Problem description — Only lines that contain the string "different" should be returned from the material below.
——————————
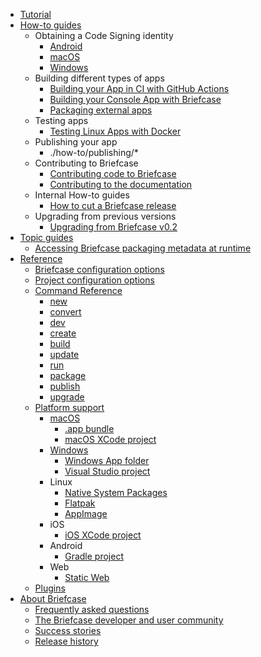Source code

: <!-- rumdl-disable-line MD041 -->

<!-- rumdl-disable MD007 -->

- [Tutorial](tutorial/index.md)
- [How-to guides](how-to/index.md)
    - Obtaining a Code Signing identity
        - [Android](how-to/code-signing/android.md)
        - [macOS](how-to/code-signing/macOS.md)
        - [Windows](how-to/code-signing/windows.md)
    - Building different types of apps
        - [Building your App in CI with GitHub Actions](how-to/building/ci.md)
        - [Building your Console App with Briefcase](how-to/building/cli-apps.md)
        - [Packaging external apps](how-to/building/external-apps.md)
    - Testing apps
        - [Testing Linux Apps with Docker](how-to/testing/x11passthrough.md)
    - Publishing your app
        - ./how-to/publishing/*
    - Contributing to Briefcase
        - [Contributing code to Briefcase](how-to/contribute/code.md)
        - [Contributing to the documentation](how-to/contribute/docs.md)
    - Internal How-to guides
        - [How to cut a Briefcase release](how-to/internal/release.md)
    - Upgrading from previous versions
        - [Upgrading from Briefcase v0.2](how-to/upgrading/upgrade-from-v0.2.md)
- [Topic guides](topics/index.md)
    - [Accessing Briefcase packaging metadata at runtime](topics/access-packaging-metadata.md)
- [Reference](reference/index.md)
    - [Briefcase configuration options](reference/environment.md)
    - [Project configuration options](reference/configuration.md)
    - [Command Reference](reference/commands/index.md)
        - [new](reference/commands/new.md)
        - [convert](reference/commands/convert.md)
        - [dev](reference/commands/dev.md)
        - [create](reference/commands/create.md)
        - [build](reference/commands/build.md)
        - [update](reference/commands/update.md)
        - [run](reference/commands/run.md)
        - [package](reference/commands/package.md)
        - [publish](reference/commands/publish.md)
        - [upgrade](reference/commands/upgrade.md)
    - [Platform support](reference/platforms/index.md)
        - [macOS](reference/platforms/macOS/index.md)
            - [.app bundle](reference/platforms/macOS/app.md)
            - [macOS XCode project](reference/platforms/macOS/xcode.md)
        - [Windows](reference/platforms/windows/index.md)
            - [Windows App folder](reference/platforms/windows/app.md)
            - [Visual Studio project](reference/platforms/windows/visualstudio.md)
        - Linux
            - [Native System Packages](reference/platforms/linux/system.md)
            - [Flatpak](reference/platforms/linux/flatpak.md)
            - [AppImage](reference/platforms/linux/appimage.md)
        - iOS
            - [iOS XCode project](reference/platforms/iOS/xcode.md)
        - Android
            - [Gradle project](reference/platforms/android/gradle.md)
        - Web
            - [Static Web](reference/platforms/web/static.md)
    - [Plugins](reference/plugins.md)
- [About Briefcase](about/index.md)
    - [Frequently asked questions](about/faq.md)
    - [The Briefcase developer and user community](about/community.md)
    - [Success stories](about/success.md)
    - [Release history](about/releases.md)
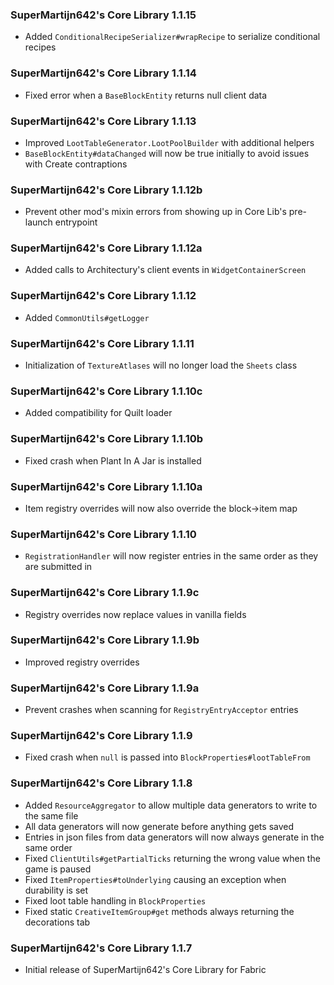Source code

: ### SuperMartijn642's Core Library 1.1.15
- Added `ConditionalRecipeSerializer#wrapRecipe` to serialize conditional recipes

### SuperMartijn642's Core Library 1.1.14
- Fixed error when a `BaseBlockEntity` returns null client data

### SuperMartijn642's Core Library 1.1.13
- Improved `LootTableGenerator.LootPoolBuilder` with additional helpers
- `BaseBlockEntity#dataChanged` will now be true initially to avoid issues with Create contraptions

### SuperMartijn642's Core Library 1.1.12b
- Prevent other mod's mixin errors from showing up in Core Lib's pre-launch entrypoint

### SuperMartijn642's Core Library 1.1.12a
- Added calls to Architectury's client events in `WidgetContainerScreen`

### SuperMartijn642's Core Library 1.1.12
- Added `CommonUtils#getLogger`

### SuperMartijn642's Core Library 1.1.11
- Initialization of `TextureAtlases` will no longer load the `Sheets` class

### SuperMartijn642's Core Library 1.1.10c
- Added compatibility for Quilt loader

### SuperMartijn642's Core Library 1.1.10b
- Fixed crash when Plant In A Jar is installed

### SuperMartijn642's Core Library 1.1.10a
- Item registry overrides will now also override the block->item map

### SuperMartijn642's Core Library 1.1.10
- `RegistrationHandler` will now register entries in the same order as they are submitted in

### SuperMartijn642's Core Library 1.1.9c
- Registry overrides now replace values in vanilla fields

### SuperMartijn642's Core Library 1.1.9b
- Improved registry overrides

### SuperMartijn642's Core Library 1.1.9a
- Prevent crashes when scanning for `RegistryEntryAcceptor` entries

### SuperMartijn642's Core Library 1.1.9
- Fixed crash when `null` is passed into `BlockProperties#lootTableFrom`

### SuperMartijn642's Core Library 1.1.8
- Added `ResourceAggregator` to allow multiple data generators to write to the same file
- All data generators will now generate before anything gets saved
- Entries in json files from data generators will now always generate in the same order
- Fixed `ClientUtils#getPartialTicks` returning the wrong value when the game is paused
- Fixed `ItemProperties#toUnderlying` causing an exception when durability is set
- Fixed loot table handling in `BlockProperties`
- Fixed static `CreativeItemGroup#get` methods always returning the decorations tab

### SuperMartijn642's Core Library 1.1.7
- Initial release of SuperMartijn642's Core Library for Fabric
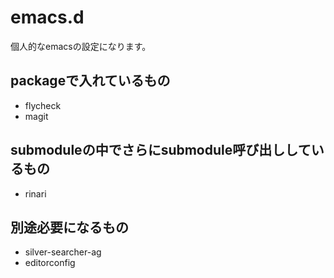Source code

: # emacs.d
個人的なemacsの設定になります。

## packageで入れているもの
- flycheck
- magit

## submoduleの中でさらにsubmodule呼び出ししているもの
- rinari

## 別途必要になるもの
- silver-searcher-ag
- editorconfig

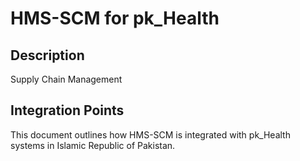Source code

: # HMS-SCM for pk_Health

## Description

Supply Chain Management

## Integration Points

This document outlines how HMS-SCM is integrated with pk_Health systems in Islamic Republic of Pakistan.
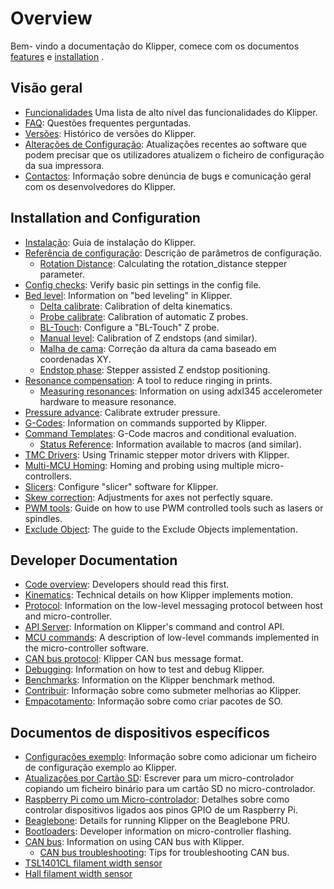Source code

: # Overview

Bem- vindo a documentação do Klipper, comece com os documentos [features](Features.md) e [installation](Installation.md) .

## Visão geral

- [Funcionalidades](Features.md) Uma lista de alto nível das funcionalidades do Klipper.
- [FAQ](FAQ.md): Questões frequentes perguntadas.
- [Versões](Releases.md): Histórico de versões do Klipper.
- [Alterações de Configuração](Config_Changes.md): Atualizações recentes ao software que podem precisar que os utilizadores atualizem o ficheiro de configuração da sua impressora.
- [Contactos](Contact.md): Informação sobre denúncia de bugs e comunicação geral com os desenvolvedores do Klipper.

## Installation and Configuration

- [Instalação](Installation.md): Guia de instalação do Klipper.
- [Referência de configuração](Config_Reference.md): Descrição de parâmetros de configuração.
   - [Rotation Distance](Rotation_Distance.md): Calculating the rotation_distance stepper parameter.
- [Config checks](Config_checks.md): Verify basic pin settings in the config file.
- [Bed level](Bed_Level.md): Information on "bed leveling" in Klipper.
   - [Delta calibrate](Delta_Calibrate.md): Calibration of delta kinematics.
   - [Probe calibrate](Probe_Calibrate.md): Calibration of automatic Z probes.
   - [BL-Touch](BLTouch.md): Configure a "BL-Touch" Z probe.
   - [Manual level](Manual_Level.md): Calibration of Z endstops (and similar).
   - [Malha de cama](Bed_Mesh.md): Correção da altura da cama baseado em coordenadas XY.
   - [Endstop phase](Endstop_Phase.md): Stepper assisted Z endstop positioning.
- [Resonance compensation](Resonance_Compensation.md): A tool to reduce ringing in prints.
   - [Measuring resonances](Measuring_Resonances.md): Information on using adxl345 accelerometer hardware to measure resonance.
- [Pressure advance](Pressure_Advance.md): Calibrate extruder pressure.
- [G-Codes](G-Codes.md): Information on commands supported by Klipper.
- [Command Templates](Command_Templates.md): G-Code macros and conditional evaluation.
   - [Status Reference](Status_Reference.md): Information available to macros (and similar).
- [TMC Drivers](TMC_Drivers.md): Using Trinamic stepper motor drivers with Klipper.
- [Multi-MCU Homing](Multi_MCU_Homing.md): Homing and probing using multiple micro-controllers.
- [Slicers](Slicers.md): Configure "slicer" software for Klipper.
- [Skew correction](Skew_Correction.md): Adjustments for axes not perfectly square.
- [PWM tools](Using_PWM_Tools.md): Guide on how to use PWM controlled tools such as lasers or spindles.
- [Exclude Object](Exclude_Object.md): The guide to the Exclude Objects implementation.

## Developer Documentation

- [Code overview](Code_Overview.md): Developers should read this first.
- [Kinematics](Kinematics.md): Technical details on how Klipper implements motion.
- [Protocol](Protocol.md): Information on the low-level messaging protocol between host and micro-controller.
- [API Server](API_Server.md): Information on Klipper's command and control API.
- [MCU commands](MCU_Commands.md): A description of low-level commands implemented in the micro-controller software.
- [CAN bus protocol](CANBUS_protocol.md): Klipper CAN bus message format.
- [Debugging](Debugging.md): Information on how to test and debug Klipper.
- [Benchmarks](Benchmarks.md): Information on the Klipper benchmark method.
- [Contribuir](CONTRIBUTING.md): Informação sobre como submeter melhorias ao Klipper.
- [Empacotamento](Packaging.md): Informação sobre como criar pacotes de SO.

## Documentos de dispositivos específicos

- [Configurações exemplo](Example_Configs.md): Informação sobre como adicionar um ficheiro de configuração exemplo ao Klipper.
- [Atualizações por Cartão SD](SDCard_Updates.md): Escrever para um micro-controlador copiando um ficheiro binário para um cartão SD no micro-controlador.
- [Raspberry Pi como um Micro-controlador](RPi_microcontroller.md): Detalhes sobre como controlar dispositivos ligados aos pinos GPIO de um Raspberry Pi.
- [Beaglebone](Beaglebone.md): Details for running Klipper on the Beaglebone PRU.
- [Bootloaders](Bootloaders.md): Developer information on micro-controller flashing.
- [CAN bus](CANBUS.md): Information on using CAN bus with Klipper.
   - [CAN bus troubleshooting](CANBUS_Troubleshooting.md): Tips for troubleshooting CAN bus.
- [TSL1401CL filament width sensor](TSL1401CL_Filament_Width_Sensor.md)
- [Hall filament width sensor](Hall_Filament_Width_Sensor.md)

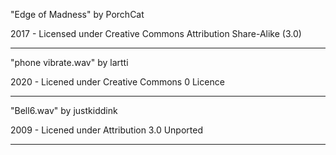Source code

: "Edge of Madness"
by PorchCat

2017 - Licensed under
Creative Commons
Attribution Share-Alike (3.0)

---

"phone vibrate.wav"
by lartti

2020 - Licened under
Creative Commons 0 Licence

---

"Bell6.wav"
by justkiddink

2009 - Licened under
Attribution 3.0 Unported

---
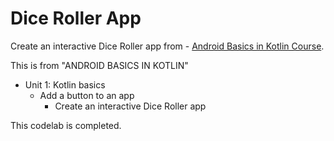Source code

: # Dice Roller App

Create an interactive Dice Roller app from 
    - [Android Basics in Kotlin Course](https://developer.android.com/codelabs/basic-android-kotlin-training-create-dice-roller-app-with-button).


This is from "ANDROID BASICS IN KOTLIN"
- Unit 1: Kotlin basics
    - Add a button to an app
        - Create an interactive Dice Roller app
            

This codelab is completed.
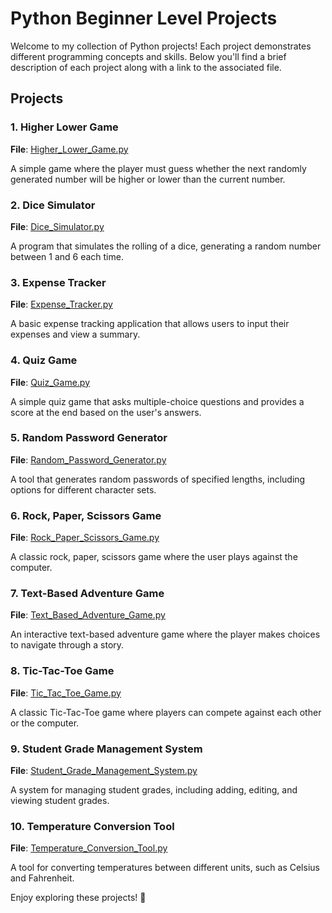 # Python Beginner Level Projects

Welcome to my collection of Python projects! Each project demonstrates different programming concepts and skills. Below you'll find a brief description of each project along with a link to the associated file.

## Projects

### 1. Higher Lower Game
**File**: [Higher_Lower_Game.py](./Higher_Lower_Game.py)

A simple game where the player must guess whether the next randomly generated number will be higher or lower than the current number.

### 2. Dice Simulator
**File**: [Dice_Simulator.py](./Dice%20Simulator/main.py)

A program that simulates the rolling of a dice, generating a random number between 1 and 6 each time.

### 3. Expense Tracker
**File**: [Expense_Tracker.py](./Expense%20Tracker/Expense_Tracker.py)

A basic expense tracking application that allows users to input their expenses and view a summary.

### 4. Quiz Game
**File**: [Quiz_Game.py](./Quiz%20Game/Quiz_Game.py)

A simple quiz game that asks multiple-choice questions and provides a score at the end based on the user's answers.

### 5. Random Password Generator
**File**: [Random_Password_Generator.py](./Random%20Password%20Generator/Random_Password_Generator.py)

A tool that generates random passwords of specified lengths, including options for different character sets.

### 6. Rock, Paper, Scissors Game
**File**: [Rock_Paper_Scissors_Game.py](./Rock%20Paper%20&%20Scissors%20Game/Rock_Paper_Scissors_Game.py)

A classic rock, paper, scissors game where the user plays against the computer.

### 7. Text-Based Adventure Game
**File**: [Text_Based_Adventure_Game.py](./Text-Based%20Adventure%20Game/Text_Based_Adventure_Game.py)

An interactive text-based adventure game where the player makes choices to navigate through a story.

### 8. Tic-Tac-Toe Game
**File**: [Tic_Tac_Toe_Game.py](./Tic-Tac-Toe%20Game/Tic_Tac_Toe_Game.py)

A classic Tic-Tac-Toe game where players can compete against each other or the computer.

### 9. Student Grade Management System
**File**: [Student_Grade_Management_System.py](./Student%20Grade%20Management%20System/Student_Grade_Management_System.py)

A system for managing student grades, including adding, editing, and viewing student grades.

### 10. Temperature Conversion Tool
**File**: [Temperature_Conversion_Tool.py](./Temperature%20Conversion%20Tool/Temperature_Conversion_Tool.py)

A tool for converting temperatures between different units, such as Celsius and Fahrenheit.

Enjoy exploring these projects! 🚀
——————————
Response to the task —
    - Building different types of apps
Welcome to my collection of Python projects! Each project demonstrates different programming concepts and skills. Below you'll find a brief description of each project along with a link to the associated file.
A tool that generates random passwords of specified lengths, including options for different character sets.
A tool for converting temperatures between different units, such as Celsius and Fahrenheit.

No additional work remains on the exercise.